— Ch. 1 · Cold War Space Race Origins —
Human spaceflight.
~6 min read · Ch. 1 of 6
On the 12th of April 1961, Soviet cosmonaut Yuri Gagarin became the first human to orbit Earth aboard Vostok 1. This single flight ignited a geopolitical firestorm between Washington and Moscow that would define space exploration for decades. The United States had launched its first satellite in 1958, but the Soviets beat them again with Sputnik in 1957. President John F. Kennedy raised the stakes by declaring a goal to land a man on the Moon before the end of the 1960s.

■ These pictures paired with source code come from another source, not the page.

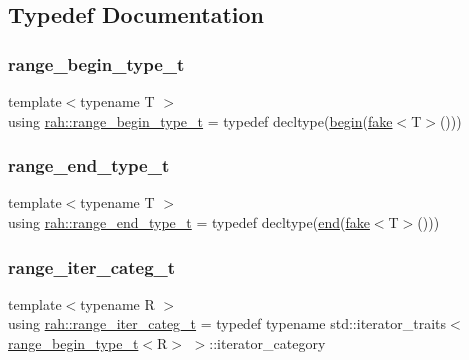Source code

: \subsection{Typedef Documentation}
\mbox{\label{namespacerah_a28aff4eeddcece6be65ff0b956d32d4a}} 
\subsubsection{\texorpdfstring{range\_begin\_type\_t}{range\_begin\_type\_t}}
{\footnotesize\ttfamily template$<$typename T $>$ \\
using \mbox{\hyperlink{namespacerah_a28aff4eeddcece6be65ff0b956d32d4a}{rah\+::range\+\_\+begin\+\_\+type\+\_\+t}} = typedef decltype(\mbox{\hyperlink{namespacerah_a2c4a19e57cc4e0753e93830f247def6d}{begin}}(\mbox{\hyperlink{namespacerah_a11785bbdf970efa1bc57fc14993b77bf}{fake}}$<$T$>$()))}

\mbox{\label{namespacerah_a9657e24ae477f4482225b133fe286b65}} 
\subsubsection{\texorpdfstring{range\_end\_type\_t}{range\_end\_type\_t}}
{\footnotesize\ttfamily template$<$typename T $>$ \\
using \mbox{\hyperlink{namespacerah_a9657e24ae477f4482225b133fe286b65}{rah\+::range\+\_\+end\+\_\+type\+\_\+t}} = typedef decltype(\mbox{\hyperlink{namespacerah_aaddd1442cd76b96876e692cdefe7261d}{end}}(\mbox{\hyperlink{namespacerah_a11785bbdf970efa1bc57fc14993b77bf}{fake}}$<$T$>$()))}

\mbox{\label{namespacerah_aff9b9a5748e293f6a1726308c1ac1a01}} 
\subsubsection{\texorpdfstring{range\_iter\_categ\_t}{range\_iter\_categ\_t}}
{\footnotesize\ttfamily template$<$typename R $>$ \\
using \mbox{\hyperlink{namespacerah_aff9b9a5748e293f6a1726308c1ac1a01}{rah\+::range\+\_\+iter\+\_\+categ\+\_\+t}} = typedef typename std\+::iterator\+\_\+traits$<$\mbox{\hyperlink{namespacerah_a28aff4eeddcece6be65ff0b956d32d4a}{range\+\_\+begin\+\_\+type\+\_\+t}}$<$R$>$ $>$\+::iterator\+\_\+category}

That same year, the US began Project Mercury to launch men into orbit. Alan Shepard flew as the first American in space on the 5th of May 1961 aboard Freedom 7. Unlike Gagarin, Shepard manually controlled his spacecraft's attitude during his suborbital flight. John Glenn became the first American in orbit on the 20th of February 1962 aboard Friendship 7. The USSR secretly pursued lunar ambitions while adapting their Vostok capsule to carry two or three people in Voskhod missions. Alexei Leonov performed the first spacewalk on the 18th of March 1965 during Voskhod 2. By 1963, Valentina Tereshkova became the first woman in space aboard Vostok 6. Through 1963, the US launched four astronauts into orbit and two on suborbital flights. The competition drove rapid technological advances in rocketry and life support systems.
Apollo Moon Landing Era
In December 1968, Apollo 8 sent Frank Borman, Jim Lovell, and William Anders on ten orbits around the Moon. This mission proved humans could travel beyond low Earth orbit. On the 21st of July 1969, Neil Armstrong and Buzz Aldrin landed on the lunar surface during Apollo 11. They returned safely to Earth on the 24th of July 1972. Six Apollo missions landed twelve men to walk on the Moon between 1969 and 1972. Half of these crews drove electric powered vehicles across the lunar terrain. Apollo 10 reached the fastest speed ever traveled by a human at 39,897 km/h on the 26th of May 1969. The crew of Apollo 13 survived an in-flight spacecraft failure in April 1970. James Lovell, Jack Swigert, and Fred Haise flew by the Moon without landing and returned safely to Earth. An oxygen tank burst when electrical power was applied to internal stirring fans. The crew used the lunar landing craft as a lifeboat to survive. Through 1972, a total of six Apollo missions landed 12 men to walk on the Moon. The program demonstrated that humans could endure two weeks in space and perform complex maneuvers like rendezvous and docking.